I help companies protect and enforce their brands, including their trademarks and copyrights. That can mean working with businesses to clear new trademarks, preparing strategies for protecting their rights, and helping companies with all aspects of their global IP strategy.

Talk us through a typical working day.

What I find exciting about my work is that there is no such thing as a “typical” day.

I support clients across the full spectrum of their IP strategy. I field calls from marketing departments, CEOs, and in-house counsel on new brand initiatives. I also think how to tackle infringing and counterfeit products, dig into client sales information, negotiate agreements and licences, draft arguments in response to trademark refusals, and support clients through acquisitions.

Ours is a multi-layered practice, which means that every day looks very different from the previous one. I am constantly learning and developing new skills.

What are you working on at the moment?

All of the above and more! I am fortunate that I get to work with companies at all stages of growth, from start-ups to well-established companies. That gives me the opportunity to have a broad and varied practice that addresses the unique needs of companies at each of these phases.

For instance, just this morning I was on a call with the marketing chief of a client that is looking to expand internationally and guided them through their global trademark protection strategy. By mid-morning, I was advising a fashion client on clearing a new patchwork design, and in the afternoon I was working with a multinational client on building their customs recordation and enforcement protocol for a new line of products.

Does one big piece of work usually take priority or are you juggling multiple things?

Typically, I juggle different projects throughout the day. This means I get to work with multiple clients and attorney teams across the firm. It also means I have to be very organised and flexible because no one day is predictable.
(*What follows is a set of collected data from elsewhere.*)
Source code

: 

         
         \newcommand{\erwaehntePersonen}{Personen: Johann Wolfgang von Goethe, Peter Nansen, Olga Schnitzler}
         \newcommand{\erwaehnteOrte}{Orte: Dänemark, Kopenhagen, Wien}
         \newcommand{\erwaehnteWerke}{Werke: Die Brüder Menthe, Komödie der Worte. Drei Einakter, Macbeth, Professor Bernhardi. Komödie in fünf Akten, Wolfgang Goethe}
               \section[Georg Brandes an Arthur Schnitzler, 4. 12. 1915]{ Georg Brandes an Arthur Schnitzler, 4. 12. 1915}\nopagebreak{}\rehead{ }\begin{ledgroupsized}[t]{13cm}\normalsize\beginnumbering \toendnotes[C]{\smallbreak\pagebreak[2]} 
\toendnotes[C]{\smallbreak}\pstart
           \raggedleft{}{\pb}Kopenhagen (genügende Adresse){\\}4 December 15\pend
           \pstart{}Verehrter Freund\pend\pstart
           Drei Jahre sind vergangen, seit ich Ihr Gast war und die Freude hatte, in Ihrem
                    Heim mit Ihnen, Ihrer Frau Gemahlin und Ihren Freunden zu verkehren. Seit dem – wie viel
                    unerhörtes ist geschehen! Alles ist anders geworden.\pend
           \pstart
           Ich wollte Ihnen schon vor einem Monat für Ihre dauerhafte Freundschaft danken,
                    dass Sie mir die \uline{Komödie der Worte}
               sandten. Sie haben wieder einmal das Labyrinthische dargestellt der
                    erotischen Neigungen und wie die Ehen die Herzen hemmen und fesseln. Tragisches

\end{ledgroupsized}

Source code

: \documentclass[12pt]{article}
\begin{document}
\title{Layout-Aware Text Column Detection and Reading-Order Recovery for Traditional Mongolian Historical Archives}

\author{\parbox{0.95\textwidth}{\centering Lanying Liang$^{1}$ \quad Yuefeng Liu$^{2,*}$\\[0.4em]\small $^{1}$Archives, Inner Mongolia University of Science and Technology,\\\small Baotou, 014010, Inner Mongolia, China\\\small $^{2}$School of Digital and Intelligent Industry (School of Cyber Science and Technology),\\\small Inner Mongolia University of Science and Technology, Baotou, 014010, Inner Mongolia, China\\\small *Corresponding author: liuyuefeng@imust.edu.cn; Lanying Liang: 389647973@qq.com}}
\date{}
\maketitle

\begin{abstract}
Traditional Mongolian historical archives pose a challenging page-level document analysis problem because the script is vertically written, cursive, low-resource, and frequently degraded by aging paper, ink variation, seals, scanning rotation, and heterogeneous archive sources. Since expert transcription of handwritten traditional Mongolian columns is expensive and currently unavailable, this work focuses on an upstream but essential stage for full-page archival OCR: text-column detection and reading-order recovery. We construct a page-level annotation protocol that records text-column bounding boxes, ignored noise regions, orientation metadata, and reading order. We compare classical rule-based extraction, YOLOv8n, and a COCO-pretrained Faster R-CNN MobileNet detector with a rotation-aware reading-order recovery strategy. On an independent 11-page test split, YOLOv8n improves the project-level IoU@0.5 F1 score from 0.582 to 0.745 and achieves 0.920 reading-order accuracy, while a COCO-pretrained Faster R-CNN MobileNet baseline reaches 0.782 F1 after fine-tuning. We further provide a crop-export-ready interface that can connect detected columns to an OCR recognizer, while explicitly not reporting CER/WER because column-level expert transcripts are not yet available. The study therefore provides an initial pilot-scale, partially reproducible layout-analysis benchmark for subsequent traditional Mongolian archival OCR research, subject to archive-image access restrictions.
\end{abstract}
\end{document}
What is the most exciting aspect of your role and what is the most stressful?

The most enjoyable part is helping clients grow. I have the opportunity to work side-by-side with clients and their business teams on development. Seeing my clients’ brands out in the marketplace is so fun – I often remark "Hey! I worked on that". It shows the real-world impact of the work I do.

Being a lawyer is stressful, in part because clients rely on your advice, to the extent it affects decisions they make when launching a new brand. It’s somewhat ironic that one of the most enjoyable aspects of being a lawyer – getting the questions from clients that really stretch my mind and that require deep analysis and strategy – also often ends up being the most stressful.

Tell us the key characteristics that make a successful IP lawyer/professional.

A successful IP lawyer is one that can translate their legal knowledge and experience into something practical for businesses to use. Being able to strip away the legalese and get to the bottom line is a skill that grows with experience, but being able to see the forest through the trees for your clients is something that they will appreciate time and time again. 

What is the most common misconception about IP?

That IP is all patents. It’s also trademarks, copyrights, trade secrets, domain names, and even touches on advertising and marketing … the world of IP encompasses so much more!

What or who inspires you?

I gather inspiration from so many people. My husband has always been my number one fan, encouraging me to take the extra leap, and I draw inspiration from his confidence in me.

I see my kids watching and learning from me, which inspires me to be a strong role model for them. Most importantly, I’m learning to draw inspiration from myself to make sure that I’m never the one weighing myself down or stopping myself from growing.

If you weren’t in IP, what would you be doing?

I’d likely be working in a business role such as marketing or operations, or as an early childhood educator.

Any advice you would give your younger self?

In college, I was determined to go to medical school, and where I ended up couldn’t be farther away from my initial direction. I’d tell myself: “You’re doing it right, there’s no one path, and have more faith in yourself!”